Recently I blogged about how many Americans are now living in cellphone-only households.
Bottom-line: It’s a major percentage.
A parallel development is the extent of Internet-connected TVs that are now in place in U.S. households. According to a recent survey of ~2,000 U.S. adult broadband users by The Diffusion Group, Internet-connected TV penetration has now risen to 74%.
This chart shows the penetration trends over the past four years:
- 2013 Internet-connected TV penetration: ~50%
- 2014: ~61%
- 2015: ~70%
- 2016: ~74%
What these figures show is that almost three fourths of U.S. households now have an Internet-connectable television, which is up about 50% since 2013.
With more consumers wanting to set up their own in-home networks, TV manufacturers saw this trend developing and began flooding the retail market with “smart” televisions. As a result, most any consumer looking to purchase a TV set these days is likely to end up with one that is Internet-connectable, whether they feel they need it or not.
This is a back door into the world of consumer IoT; both the TV and the smartphone are the prime facilitators for the adoption of the Internet of Things in the home.
But like with many other technological waves, actual adoption rates can lag.
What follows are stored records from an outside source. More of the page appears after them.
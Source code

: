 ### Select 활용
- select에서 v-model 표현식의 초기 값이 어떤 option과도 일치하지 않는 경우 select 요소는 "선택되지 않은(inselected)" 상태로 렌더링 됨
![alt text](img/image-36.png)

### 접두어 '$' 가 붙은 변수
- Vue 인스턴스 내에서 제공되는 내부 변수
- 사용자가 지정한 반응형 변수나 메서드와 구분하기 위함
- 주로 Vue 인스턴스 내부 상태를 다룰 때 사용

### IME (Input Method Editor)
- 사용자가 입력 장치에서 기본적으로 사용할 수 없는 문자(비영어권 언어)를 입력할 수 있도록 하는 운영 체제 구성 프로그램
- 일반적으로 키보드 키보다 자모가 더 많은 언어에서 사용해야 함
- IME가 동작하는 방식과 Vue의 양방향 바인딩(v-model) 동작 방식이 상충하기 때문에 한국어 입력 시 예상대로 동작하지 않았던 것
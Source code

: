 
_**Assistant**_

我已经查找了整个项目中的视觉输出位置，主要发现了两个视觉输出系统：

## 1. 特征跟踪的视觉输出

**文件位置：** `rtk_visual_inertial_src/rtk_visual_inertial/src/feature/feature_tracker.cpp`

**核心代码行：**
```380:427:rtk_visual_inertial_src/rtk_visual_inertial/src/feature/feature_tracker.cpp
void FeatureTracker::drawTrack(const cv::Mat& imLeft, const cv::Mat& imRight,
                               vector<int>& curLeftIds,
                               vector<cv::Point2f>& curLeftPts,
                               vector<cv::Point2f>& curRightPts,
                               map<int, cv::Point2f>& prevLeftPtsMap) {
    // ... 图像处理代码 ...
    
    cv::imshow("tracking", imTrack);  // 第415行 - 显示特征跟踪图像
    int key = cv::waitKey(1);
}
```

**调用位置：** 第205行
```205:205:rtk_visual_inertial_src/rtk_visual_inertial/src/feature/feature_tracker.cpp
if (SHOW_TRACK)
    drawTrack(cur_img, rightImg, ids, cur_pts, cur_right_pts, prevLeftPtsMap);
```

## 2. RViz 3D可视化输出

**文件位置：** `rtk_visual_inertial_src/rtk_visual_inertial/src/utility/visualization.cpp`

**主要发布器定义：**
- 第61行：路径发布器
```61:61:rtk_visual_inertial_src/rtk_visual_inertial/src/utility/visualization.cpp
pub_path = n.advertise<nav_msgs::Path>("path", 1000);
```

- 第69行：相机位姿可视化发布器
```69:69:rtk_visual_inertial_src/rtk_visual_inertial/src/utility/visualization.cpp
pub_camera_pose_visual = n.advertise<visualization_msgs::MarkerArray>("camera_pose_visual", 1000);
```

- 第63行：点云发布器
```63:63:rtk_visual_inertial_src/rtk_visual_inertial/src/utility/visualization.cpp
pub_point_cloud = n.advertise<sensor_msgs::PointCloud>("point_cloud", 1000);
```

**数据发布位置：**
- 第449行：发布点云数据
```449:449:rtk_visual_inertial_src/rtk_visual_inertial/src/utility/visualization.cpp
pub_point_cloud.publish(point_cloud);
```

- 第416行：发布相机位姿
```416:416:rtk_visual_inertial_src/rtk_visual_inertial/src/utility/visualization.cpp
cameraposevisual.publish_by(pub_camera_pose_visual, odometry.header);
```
For many people, watching TV on Internet-connected equipment is still only “potential” viewing rather than actual viewing. Just as some consumers who own the latest smartphone models never use them to watch videos, homes that replace a TV set with the latest Internet-connectable model don’t necessarily use the added built-in functionality — at least initially.
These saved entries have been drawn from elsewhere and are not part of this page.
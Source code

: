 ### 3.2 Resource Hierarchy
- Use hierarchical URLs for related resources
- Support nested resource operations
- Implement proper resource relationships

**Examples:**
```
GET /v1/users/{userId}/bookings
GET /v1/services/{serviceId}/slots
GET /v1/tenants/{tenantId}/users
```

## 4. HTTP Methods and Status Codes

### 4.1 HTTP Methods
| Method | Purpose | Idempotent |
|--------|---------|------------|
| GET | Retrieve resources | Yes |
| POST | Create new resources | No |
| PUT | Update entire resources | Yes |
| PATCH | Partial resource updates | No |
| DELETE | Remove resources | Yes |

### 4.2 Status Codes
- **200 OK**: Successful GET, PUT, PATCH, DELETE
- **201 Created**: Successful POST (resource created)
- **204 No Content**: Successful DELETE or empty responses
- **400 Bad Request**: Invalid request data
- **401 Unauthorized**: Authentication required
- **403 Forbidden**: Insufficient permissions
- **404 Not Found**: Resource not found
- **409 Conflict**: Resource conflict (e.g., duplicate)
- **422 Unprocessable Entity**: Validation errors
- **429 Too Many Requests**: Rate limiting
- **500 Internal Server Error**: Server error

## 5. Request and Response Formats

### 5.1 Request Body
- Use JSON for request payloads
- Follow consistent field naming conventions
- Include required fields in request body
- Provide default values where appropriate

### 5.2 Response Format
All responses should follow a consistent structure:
Still, one suspects that with this technology now at people’s fingertips, it won’t be much longer before we start seeing actual usage catch up with the potential that’s there.
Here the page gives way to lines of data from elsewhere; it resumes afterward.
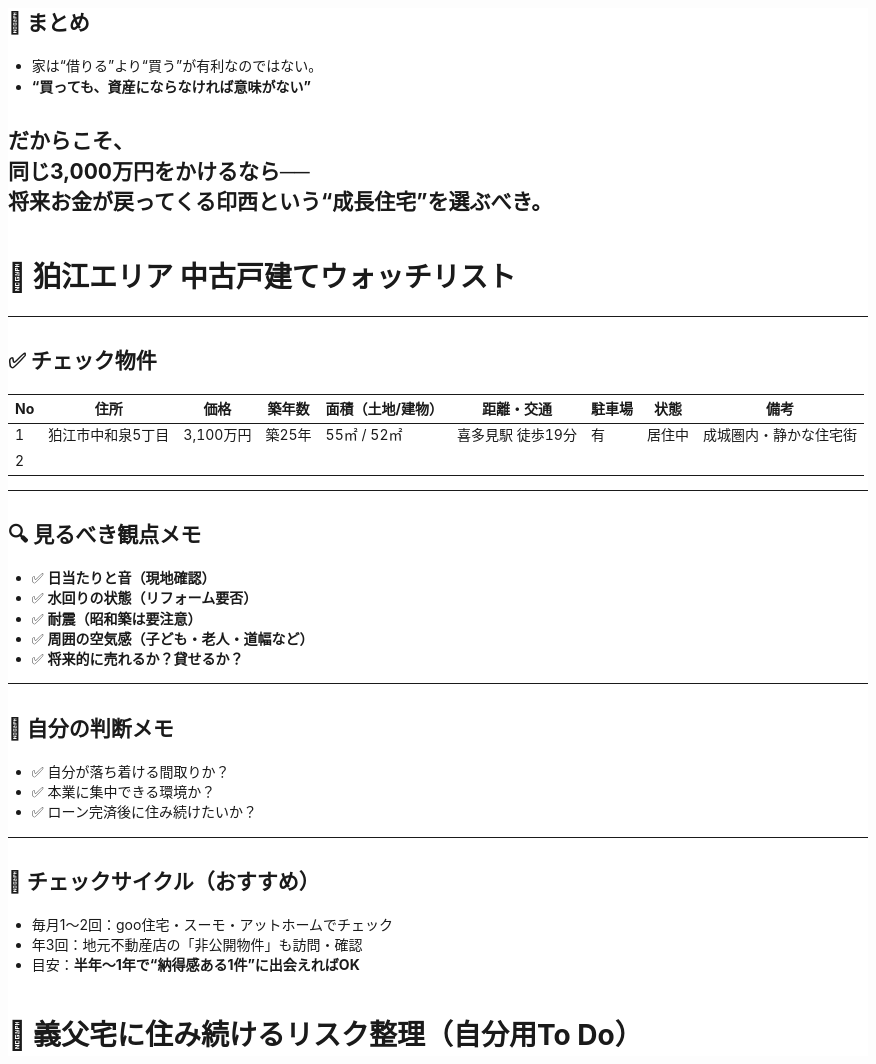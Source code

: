 ## 📘 まとめ

- 家は“借りる”より“買う”が有利なのではない。  
- **“買っても、資産にならなければ意味がない”**

だからこそ、  
同じ3,000万円をかけるなら──  
**将来お金が戻ってくる印西という“成長住宅”を選ぶべき。**
---

# 🏡 狛江エリア 中古戸建てウォッチリスト

---

## ✅ チェック物件

| No | 住所 | 価格 | 築年数 | 面積（土地/建物） | 距離・交通 | 駐車場 | 状態 | 備考 |
|----|------|------|--------|--------------------|------------|--------|------|------|
| 1  | 狛江市中和泉5丁目 | 3,100万円 | 築25年 | 55㎡ / 52㎡ | 喜多見駅 徒歩19分 | 有 | 居住中 | 成城圏内・静かな住宅街 |
| 2  |                      |           |         |                    |                     |       |        |      |

---

## 🔍 見るべき観点メモ

- ✅ **日当たりと音（現地確認）**
- ✅ **水回りの状態（リフォーム要否）**
- ✅ **耐震（昭和築は要注意）**
- ✅ **周囲の空気感（子ども・老人・道幅など）**
- ✅ **将来的に売れるか？貸せるか？**

---

## 🧠 自分の判断メモ

- ✅ 自分が落ち着ける間取りか？
- ✅ 本業に集中できる環境か？
- ✅ ローン完済後に住み続けたいか？

---

## 📅 チェックサイクル（おすすめ）

- 毎月1〜2回：goo住宅・スーモ・アットホームでチェック
- 年3回：地元不動産店の「非公開物件」も訪問・確認
- 目安：**半年〜1年で“納得感ある1件”に出会えればOK**
# 🧭 義父宅に住み続けるリスク整理（自分用To Do）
The real luxury may be to have two or more screens going at once. President Lyndon Johnson had three TV sets in the Oval Office, each permanently set to one of the then three networks.
I sit so that my 23-inch computer screen and my 32-inch flatscreen TV are about the same size in my field of vision. If I did computer stuff on the TV, I’d miss regular TV programming. This way I’m nicely plugged into the world.